- [INSTRUCTIONS FOR THE TASK] Reprint the lines below as they are, minus the pictures.

- [GIVEN RECORDS]
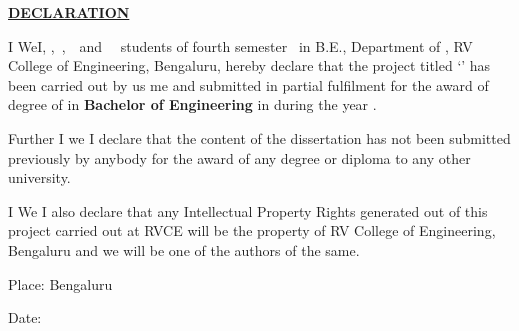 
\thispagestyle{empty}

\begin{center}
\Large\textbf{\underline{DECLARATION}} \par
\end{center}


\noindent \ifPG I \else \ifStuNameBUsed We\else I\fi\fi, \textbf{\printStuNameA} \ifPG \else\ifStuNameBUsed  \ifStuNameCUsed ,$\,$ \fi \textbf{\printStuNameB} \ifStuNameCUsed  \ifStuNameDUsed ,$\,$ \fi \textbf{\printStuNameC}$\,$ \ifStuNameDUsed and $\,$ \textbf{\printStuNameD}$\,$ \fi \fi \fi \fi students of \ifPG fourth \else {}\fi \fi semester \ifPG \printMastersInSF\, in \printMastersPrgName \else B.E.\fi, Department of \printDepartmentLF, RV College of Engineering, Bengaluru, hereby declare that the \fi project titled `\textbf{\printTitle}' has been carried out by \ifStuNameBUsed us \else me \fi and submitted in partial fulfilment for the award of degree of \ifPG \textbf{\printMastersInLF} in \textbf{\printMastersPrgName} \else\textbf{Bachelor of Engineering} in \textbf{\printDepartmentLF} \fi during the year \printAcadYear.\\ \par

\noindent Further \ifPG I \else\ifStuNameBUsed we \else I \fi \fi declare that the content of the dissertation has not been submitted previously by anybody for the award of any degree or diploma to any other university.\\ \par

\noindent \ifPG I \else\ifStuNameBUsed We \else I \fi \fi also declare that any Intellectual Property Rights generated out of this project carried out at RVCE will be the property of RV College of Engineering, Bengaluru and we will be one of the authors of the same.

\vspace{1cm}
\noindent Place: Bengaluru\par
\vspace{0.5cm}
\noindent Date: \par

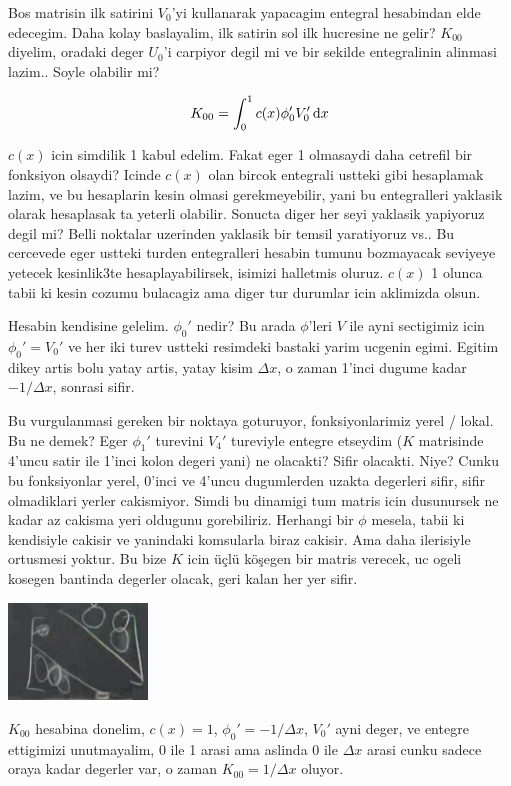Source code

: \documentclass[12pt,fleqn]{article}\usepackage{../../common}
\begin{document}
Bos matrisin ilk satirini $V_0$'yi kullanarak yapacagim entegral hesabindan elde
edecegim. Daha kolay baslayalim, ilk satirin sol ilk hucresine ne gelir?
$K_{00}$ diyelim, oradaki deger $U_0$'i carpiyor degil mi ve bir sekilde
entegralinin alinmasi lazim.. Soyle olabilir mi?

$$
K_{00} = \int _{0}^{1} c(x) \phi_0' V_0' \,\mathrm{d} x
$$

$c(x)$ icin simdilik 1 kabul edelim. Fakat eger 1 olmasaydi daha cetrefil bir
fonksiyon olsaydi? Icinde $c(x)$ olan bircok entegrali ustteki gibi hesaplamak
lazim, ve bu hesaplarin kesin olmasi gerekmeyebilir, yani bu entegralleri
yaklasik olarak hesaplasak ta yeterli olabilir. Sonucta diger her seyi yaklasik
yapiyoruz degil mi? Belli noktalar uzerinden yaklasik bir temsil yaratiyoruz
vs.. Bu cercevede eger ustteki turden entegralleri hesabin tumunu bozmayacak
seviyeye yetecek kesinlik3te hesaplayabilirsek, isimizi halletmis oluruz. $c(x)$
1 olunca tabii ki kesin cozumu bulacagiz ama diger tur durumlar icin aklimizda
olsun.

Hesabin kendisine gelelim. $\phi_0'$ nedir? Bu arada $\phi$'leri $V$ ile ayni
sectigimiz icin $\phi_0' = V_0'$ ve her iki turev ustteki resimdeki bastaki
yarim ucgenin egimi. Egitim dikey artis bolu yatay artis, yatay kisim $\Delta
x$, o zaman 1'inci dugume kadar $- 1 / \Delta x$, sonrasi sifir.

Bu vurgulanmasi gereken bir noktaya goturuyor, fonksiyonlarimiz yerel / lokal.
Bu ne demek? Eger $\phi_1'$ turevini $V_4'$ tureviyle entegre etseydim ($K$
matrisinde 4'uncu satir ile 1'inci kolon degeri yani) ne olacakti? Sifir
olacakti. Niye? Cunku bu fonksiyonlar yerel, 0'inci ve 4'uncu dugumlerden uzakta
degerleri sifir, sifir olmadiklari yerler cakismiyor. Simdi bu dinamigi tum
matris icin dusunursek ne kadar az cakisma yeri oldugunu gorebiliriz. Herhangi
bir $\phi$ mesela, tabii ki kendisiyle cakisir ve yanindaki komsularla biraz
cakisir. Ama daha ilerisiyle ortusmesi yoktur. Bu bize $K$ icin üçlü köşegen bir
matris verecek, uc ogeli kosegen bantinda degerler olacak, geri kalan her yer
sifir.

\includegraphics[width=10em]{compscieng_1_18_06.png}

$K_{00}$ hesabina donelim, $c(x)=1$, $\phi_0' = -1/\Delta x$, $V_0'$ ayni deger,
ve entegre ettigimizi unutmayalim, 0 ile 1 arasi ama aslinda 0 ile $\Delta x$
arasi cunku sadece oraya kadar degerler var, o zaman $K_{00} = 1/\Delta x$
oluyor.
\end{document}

- [COMPLETED TASK]
\thispagestyle{empty}

\begin{center}
\Large\textbf{\underline{DECLARATION}} \par
\end{center}


\noindent \ifPG I \else \ifStuNameBUsed We\else I\fi\fi, \textbf{\printStuNameA} \ifPG \else\ifStuNameBUsed  \ifStuNameCUsed ,$\,$ \fi \textbf{\printStuNameB} \ifStuNameCUsed  \ifStuNameDUsed ,$\,$ \fi \textbf{\printStuNameC}$\,$ \ifStuNameDUsed and $\,$ \textbf{\printStuNameD}$\,$ \fi \fi \fi \fi students of \ifPG fourth \else {}\fi \fi semester \ifPG \printMastersInSF\, in \printMastersPrgName \else B.E.\fi, Department of \printDepartmentLF, RV College of Engineering, Bengaluru, hereby declare that the \fi project titled `\textbf{\printTitle}' has been carried out by \ifStuNameBUsed us \else me \fi and submitted in partial fulfilment for the award of degree of \ifPG \textbf{\printMastersInLF} in \textbf{\printMastersPrgName} \else\textbf{Bachelor of Engineering} in \textbf{\printDepartmentLF} \fi during the year \printAcadYear.\\ \par

\noindent Further \ifPG I \else\ifStuNameBUsed we \else I \fi \fi declare that the content of the dissertation has not been submitted previously by anybody for the award of any degree or diploma to any other university.\\ \par

\noindent \ifPG I \else\ifStuNameBUsed We \else I \fi \fi also declare that any Intellectual Property Rights generated out of this project carried out at RVCE will be the property of RV College of Engineering, Bengaluru and we will be one of the authors of the same.

\vspace{1cm}
\noindent Place: Bengaluru\par
\vspace{0.5cm}
\noindent Date: \par

Source code

: \documentclass[12pt,fleqn]{article}\usepackage{../../common}
\begin{document}
Bos matrisin ilk satirini $V_0$'yi kullanarak yapacagim entegral hesabindan elde
edecegim. Daha kolay baslayalim, ilk satirin sol ilk hucresine ne gelir?
$K_{00}$ diyelim, oradaki deger $U_0$'i carpiyor degil mi ve bir sekilde
entegralinin alinmasi lazim.. Soyle olabilir mi?

$$
K_{00} = \int _{0}^{1} c(x) \phi_0' V_0' \,\mathrm{d} x
$$

$c(x)$ icin simdilik 1 kabul edelim. Fakat eger 1 olmasaydi daha cetrefil bir
fonksiyon olsaydi? Icinde $c(x)$ olan bircok entegrali ustteki gibi hesaplamak
lazim, ve bu hesaplarin kesin olmasi gerekmeyebilir, yani bu entegralleri
yaklasik olarak hesaplasak ta yeterli olabilir. Sonucta diger her seyi yaklasik
yapiyoruz degil mi? Belli noktalar uzerinden yaklasik bir temsil yaratiyoruz
vs.. Bu cercevede eger ustteki turden entegralleri hesabin tumunu bozmayacak
seviyeye yetecek kesinlik3te hesaplayabilirsek, isimizi halletmis oluruz. $c(x)$
1 olunca tabii ki kesin cozumu bulacagiz ama diger tur durumlar icin aklimizda
olsun.

Hesabin kendisine gelelim. $\phi_0'$ nedir? Bu arada $\phi$'leri $V$ ile ayni
sectigimiz icin $\phi_0' = V_0'$ ve her iki turev ustteki resimdeki bastaki
yarim ucgenin egimi. Egitim dikey artis bolu yatay artis, yatay kisim $\Delta
x$, o zaman 1'inci dugume kadar $- 1 / \Delta x$, sonrasi sifir.

Bu vurgulanmasi gereken bir noktaya goturuyor, fonksiyonlarimiz yerel / lokal.
Bu ne demek? Eger $\phi_1'$ turevini $V_4'$ tureviyle entegre etseydim ($K$
matrisinde 4'uncu satir ile 1'inci kolon degeri yani) ne olacakti? Sifir
olacakti. Niye? Cunku bu fonksiyonlar yerel, 0'inci ve 4'uncu dugumlerden uzakta
degerleri sifir, sifir olmadiklari yerler cakismiyor. Simdi bu dinamigi tum
matris icin dusunursek ne kadar az cakisma yeri oldugunu gorebiliriz. Herhangi
bir $\phi$ mesela, tabii ki kendisiyle cakisir ve yanindaki komsularla biraz
cakisir. Ama daha ilerisiyle ortusmesi yoktur. Bu bize $K$ icin üçlü köşegen bir
matris verecek, uc ogeli kosegen bantinda degerler olacak, geri kalan her yer
sifir.

\includegraphics[width=10em]{compscieng_1_18_06.png}

$K_{00}$ hesabina donelim, $c(x)=1$, $\phi_0' = -1/\Delta x$, $V_0'$ ayni deger,
ve entegre ettigimizi unutmayalim, 0 ile 1 arasi ama aslinda 0 ile $\Delta x$
arasi cunku sadece oraya kadar degerler var, o zaman $K_{00} = 1/\Delta x$
oluyor.
\end{document}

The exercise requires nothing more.